Companies are often clueless about when their consumers will purchase again. In her PhD dissertation, ‘Understanding Heterogeneity in Hidden Drivers of Customer Purchase Behaviour’, Evşen Korkmaz will help businesses determine how much time and effort individual customers are worth investing in. Korkmaz reveals that by using existing customer base analysis models and extending their analytic capabilities, companies can predict the specific interests, and purchasing behaviour of customers at an early stage in order to develop individual marketing strategies.

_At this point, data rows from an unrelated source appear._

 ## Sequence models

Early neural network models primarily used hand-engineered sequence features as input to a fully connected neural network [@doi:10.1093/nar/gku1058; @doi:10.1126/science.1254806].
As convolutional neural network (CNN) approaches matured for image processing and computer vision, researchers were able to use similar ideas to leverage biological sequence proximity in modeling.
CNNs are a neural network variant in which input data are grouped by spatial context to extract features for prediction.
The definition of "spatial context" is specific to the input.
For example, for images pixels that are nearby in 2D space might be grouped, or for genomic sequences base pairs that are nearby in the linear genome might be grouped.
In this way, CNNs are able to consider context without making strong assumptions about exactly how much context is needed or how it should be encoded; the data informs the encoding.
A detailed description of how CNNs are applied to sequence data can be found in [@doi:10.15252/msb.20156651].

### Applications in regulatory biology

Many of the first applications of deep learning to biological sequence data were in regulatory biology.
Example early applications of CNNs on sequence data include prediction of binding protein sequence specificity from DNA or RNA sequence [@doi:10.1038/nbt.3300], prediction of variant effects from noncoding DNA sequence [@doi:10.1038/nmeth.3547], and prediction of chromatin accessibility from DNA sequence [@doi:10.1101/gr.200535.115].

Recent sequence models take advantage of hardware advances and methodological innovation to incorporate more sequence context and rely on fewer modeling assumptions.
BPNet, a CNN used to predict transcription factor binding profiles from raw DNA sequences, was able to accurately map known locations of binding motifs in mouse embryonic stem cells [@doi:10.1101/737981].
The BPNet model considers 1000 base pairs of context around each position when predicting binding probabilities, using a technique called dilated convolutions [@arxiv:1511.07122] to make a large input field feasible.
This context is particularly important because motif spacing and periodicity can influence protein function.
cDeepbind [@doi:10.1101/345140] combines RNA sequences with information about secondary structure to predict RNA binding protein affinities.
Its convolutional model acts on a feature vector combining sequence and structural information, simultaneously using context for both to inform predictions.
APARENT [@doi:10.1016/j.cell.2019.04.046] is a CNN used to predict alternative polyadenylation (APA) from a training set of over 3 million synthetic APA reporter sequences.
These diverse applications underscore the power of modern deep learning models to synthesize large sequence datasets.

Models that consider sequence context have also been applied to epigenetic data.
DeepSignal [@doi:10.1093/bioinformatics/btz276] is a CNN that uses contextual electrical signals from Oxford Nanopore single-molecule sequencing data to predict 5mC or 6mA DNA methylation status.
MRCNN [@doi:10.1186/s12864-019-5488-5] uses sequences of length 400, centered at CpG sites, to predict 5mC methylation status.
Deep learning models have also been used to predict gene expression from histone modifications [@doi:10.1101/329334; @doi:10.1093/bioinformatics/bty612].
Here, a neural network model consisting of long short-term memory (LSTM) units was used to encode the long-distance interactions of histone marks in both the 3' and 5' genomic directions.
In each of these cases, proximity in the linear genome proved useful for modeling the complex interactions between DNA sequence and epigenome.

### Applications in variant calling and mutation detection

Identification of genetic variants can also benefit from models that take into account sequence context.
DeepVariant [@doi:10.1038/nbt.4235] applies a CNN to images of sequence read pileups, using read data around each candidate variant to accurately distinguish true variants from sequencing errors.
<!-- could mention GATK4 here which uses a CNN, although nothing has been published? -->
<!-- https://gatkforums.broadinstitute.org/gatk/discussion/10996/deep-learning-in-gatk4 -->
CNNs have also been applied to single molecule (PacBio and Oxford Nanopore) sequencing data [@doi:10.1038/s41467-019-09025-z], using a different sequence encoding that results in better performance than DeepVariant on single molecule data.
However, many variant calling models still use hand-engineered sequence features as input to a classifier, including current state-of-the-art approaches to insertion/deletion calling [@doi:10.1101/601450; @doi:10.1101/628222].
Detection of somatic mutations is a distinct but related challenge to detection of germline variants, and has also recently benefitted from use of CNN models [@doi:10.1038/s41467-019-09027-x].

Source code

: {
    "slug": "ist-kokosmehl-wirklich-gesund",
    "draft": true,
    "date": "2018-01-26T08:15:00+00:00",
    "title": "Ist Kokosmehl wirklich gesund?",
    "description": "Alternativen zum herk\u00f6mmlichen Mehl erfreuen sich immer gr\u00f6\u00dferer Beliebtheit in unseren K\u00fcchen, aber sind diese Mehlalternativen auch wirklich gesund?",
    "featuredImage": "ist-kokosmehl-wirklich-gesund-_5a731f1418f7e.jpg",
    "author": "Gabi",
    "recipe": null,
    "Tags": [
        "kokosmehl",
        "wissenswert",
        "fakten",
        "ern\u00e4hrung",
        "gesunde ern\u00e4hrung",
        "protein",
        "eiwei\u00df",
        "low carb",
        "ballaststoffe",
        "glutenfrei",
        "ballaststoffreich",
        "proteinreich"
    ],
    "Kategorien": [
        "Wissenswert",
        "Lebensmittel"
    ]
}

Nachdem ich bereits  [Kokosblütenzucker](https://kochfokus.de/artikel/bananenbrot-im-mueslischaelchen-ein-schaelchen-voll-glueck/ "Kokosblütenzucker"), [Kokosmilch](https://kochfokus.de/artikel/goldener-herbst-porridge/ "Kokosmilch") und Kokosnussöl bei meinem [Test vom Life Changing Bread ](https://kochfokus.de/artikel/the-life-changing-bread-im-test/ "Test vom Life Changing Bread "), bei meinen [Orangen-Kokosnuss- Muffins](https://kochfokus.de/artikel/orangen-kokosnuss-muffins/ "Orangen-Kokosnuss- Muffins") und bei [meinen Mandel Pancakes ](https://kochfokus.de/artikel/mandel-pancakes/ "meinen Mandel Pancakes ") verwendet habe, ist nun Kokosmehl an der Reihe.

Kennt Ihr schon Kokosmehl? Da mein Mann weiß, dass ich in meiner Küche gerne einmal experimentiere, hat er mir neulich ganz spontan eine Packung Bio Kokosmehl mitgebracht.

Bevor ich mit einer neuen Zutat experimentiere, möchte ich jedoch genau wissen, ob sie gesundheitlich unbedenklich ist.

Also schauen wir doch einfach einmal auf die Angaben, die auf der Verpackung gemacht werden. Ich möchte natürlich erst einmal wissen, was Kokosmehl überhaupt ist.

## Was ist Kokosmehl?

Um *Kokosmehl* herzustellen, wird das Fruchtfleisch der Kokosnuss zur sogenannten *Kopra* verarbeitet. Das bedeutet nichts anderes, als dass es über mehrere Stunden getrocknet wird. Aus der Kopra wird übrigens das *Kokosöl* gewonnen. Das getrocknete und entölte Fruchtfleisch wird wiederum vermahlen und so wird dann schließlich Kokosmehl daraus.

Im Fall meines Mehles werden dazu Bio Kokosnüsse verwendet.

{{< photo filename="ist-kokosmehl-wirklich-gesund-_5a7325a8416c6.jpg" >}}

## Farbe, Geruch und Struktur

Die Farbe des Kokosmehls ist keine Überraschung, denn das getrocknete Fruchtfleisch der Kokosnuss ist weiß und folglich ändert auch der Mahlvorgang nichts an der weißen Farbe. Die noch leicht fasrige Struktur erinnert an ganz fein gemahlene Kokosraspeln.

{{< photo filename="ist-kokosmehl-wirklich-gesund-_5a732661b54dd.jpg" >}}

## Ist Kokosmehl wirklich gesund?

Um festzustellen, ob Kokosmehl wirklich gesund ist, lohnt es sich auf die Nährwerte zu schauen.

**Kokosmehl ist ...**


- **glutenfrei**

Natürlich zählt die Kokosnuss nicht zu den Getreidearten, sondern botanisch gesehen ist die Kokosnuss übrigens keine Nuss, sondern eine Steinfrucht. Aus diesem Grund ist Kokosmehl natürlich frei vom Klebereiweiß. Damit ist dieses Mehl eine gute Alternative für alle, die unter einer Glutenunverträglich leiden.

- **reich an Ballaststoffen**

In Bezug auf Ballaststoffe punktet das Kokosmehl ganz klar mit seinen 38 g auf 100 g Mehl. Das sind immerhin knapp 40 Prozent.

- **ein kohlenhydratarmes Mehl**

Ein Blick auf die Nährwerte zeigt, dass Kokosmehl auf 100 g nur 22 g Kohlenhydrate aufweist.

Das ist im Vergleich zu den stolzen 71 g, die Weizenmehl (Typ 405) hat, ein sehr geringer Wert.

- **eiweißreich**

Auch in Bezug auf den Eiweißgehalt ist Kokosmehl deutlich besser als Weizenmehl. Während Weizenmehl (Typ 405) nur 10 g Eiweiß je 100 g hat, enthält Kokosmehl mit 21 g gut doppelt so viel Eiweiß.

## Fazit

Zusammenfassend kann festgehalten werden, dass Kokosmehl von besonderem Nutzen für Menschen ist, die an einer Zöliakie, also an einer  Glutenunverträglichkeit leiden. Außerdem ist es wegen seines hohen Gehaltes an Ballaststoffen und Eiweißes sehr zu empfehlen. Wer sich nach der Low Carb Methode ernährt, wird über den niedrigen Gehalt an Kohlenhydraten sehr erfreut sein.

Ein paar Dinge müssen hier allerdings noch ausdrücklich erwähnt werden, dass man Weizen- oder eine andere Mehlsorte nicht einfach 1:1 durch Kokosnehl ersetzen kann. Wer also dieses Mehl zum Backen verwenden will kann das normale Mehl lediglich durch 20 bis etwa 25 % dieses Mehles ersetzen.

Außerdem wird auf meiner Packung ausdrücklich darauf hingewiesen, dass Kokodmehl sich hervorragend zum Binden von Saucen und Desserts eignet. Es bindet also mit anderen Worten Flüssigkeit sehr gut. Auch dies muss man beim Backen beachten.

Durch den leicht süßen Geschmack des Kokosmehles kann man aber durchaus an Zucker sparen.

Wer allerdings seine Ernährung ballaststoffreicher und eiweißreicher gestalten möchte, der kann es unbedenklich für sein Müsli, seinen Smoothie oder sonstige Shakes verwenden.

Recent years have seen many advances in quantitative models in marketing literature. These advances enable model building for a better understanding of customer purchase behaviour and customer heterogeneity in a way for firms to develop optimal targeting and pricing strategies. Still, it has been observed that not many of the advanced models have found their way into business practice. With her dissertation, Evşen Korkmaz bridges the gap between advanced models and their business applications by systematically extending the use of models.

Sometimes a company hasn’t heard from a particular customer for a while, due to matters such as a changing family situation, holiday leave, or the loss of interest in your product. While a customer does not often share this information, companies should know whether that customer is still active and worth approaching. To map this out, businesses use probabilistic models that utilise customer data from the past to predict their future behaviour. However, in her dissertation, Korkmaz reveals that much more can be read using existing models.

Korkmaz focuses on probabilistic customer base analysis models that deal with understanding customer heterogeneity and predicting customer behaviour. These models specify a customer's transaction and defection processes under a non-contractual setting. Through this study, she shows that the timing of the next purchase for each customer can be predicted using these models. This is the type of information that allows a company to make relevant investment decisions in customer acquisition/retention.

Building two new models, Korkmaz interprets customer heterogeneity in a more flexible and insightful way. As a result, managers can obtain a refined segmentation. Customers are no longer analysed as one heterogeneous group, but rather as several heterogeneous groups, so-called customer segments, so that one can analyse within and across heterogeneity, for whom both individual and segment-specific marketing techniques can be determined.

Businesses can learn from this research how to get a hold of more – and more accurate – information on their customer’s behaviour by using data they already have.

Evşen defended her dissertation in the Senate Hall at Erasmus University Rotterdam on Friday, 12 September 2014 at 11:30. Her supervisors were Professor Steef van de Velde and Professor Dennis Fok and her co-supervisor was Dr Roelof Kuik . Other members of the Doctoral Committee were Professor Leo Kroon (ERIM), Professor Gerrit van Bruggen (ERIM), and Professor Florian von Wangenheim (ETH Zurich).

About Evşen Korkmaz

Evşen Korkmaz received a BSc in Industrial Engineering (2005) and an MSc in Industrial Engineering with a specialization in Operations Research (2008) from Istanbul Technical University with distinction. In 2009, she started her PhD research at the Rotterdam School of Management, Erasmus University Rotterdam. Her main research interest lies on the interface of Marketing Modelling and Operations Research. Her research has been presented at several international conferences such as INFORMS Annual Meeting, Production and Operations Management Conference and ISMS Marketing Science Conferences.

Abstract of Bridging Models and Business: Understanding heterogeneity in hidden drivers of customer purchase behaviour

Recent years have seen many advances in quantitative models in the marketing literature. Even though these advances enable model building for a better understanding of customer purchase behavior and customer heterogeneity such that firms develop optimal targeting and pricing strategies, it has been observed that not many of the advanced models have found their way into business practice.

This thesis aims to bridge the gap between advanced models and their business applications by systematically extending the use of models. We first focus on probabilistic customer base analysis models that deal with understanding customer heterogeneity and predicting customer behavior. These models specify a customer's transaction and defection processes under a non-contractual setting. Through this study, we show that the timing of the next purchase for each customer can be predicted using these models. We also extend them by modeling customer heterogeneity in a more flexible and insightful way. As a result, managers can obtain a refined segmentation. Based on the customer heterogeneity insights, we then focus on pricing strategies for online retailers who derive their revenues from delivery fees and sales. In order to come up with optimal pricing strategies for delivery fees, we use ideas from the two-part tariff literature.

Given the time and costs associated with implementing advanced models/theories in managerial practice, the marketing executives need to be convinced by clearly demonstrating the contributions of such models. Our study serves as a step toward bridging advanced models and business practice by empirically demonstrating their extended contributions.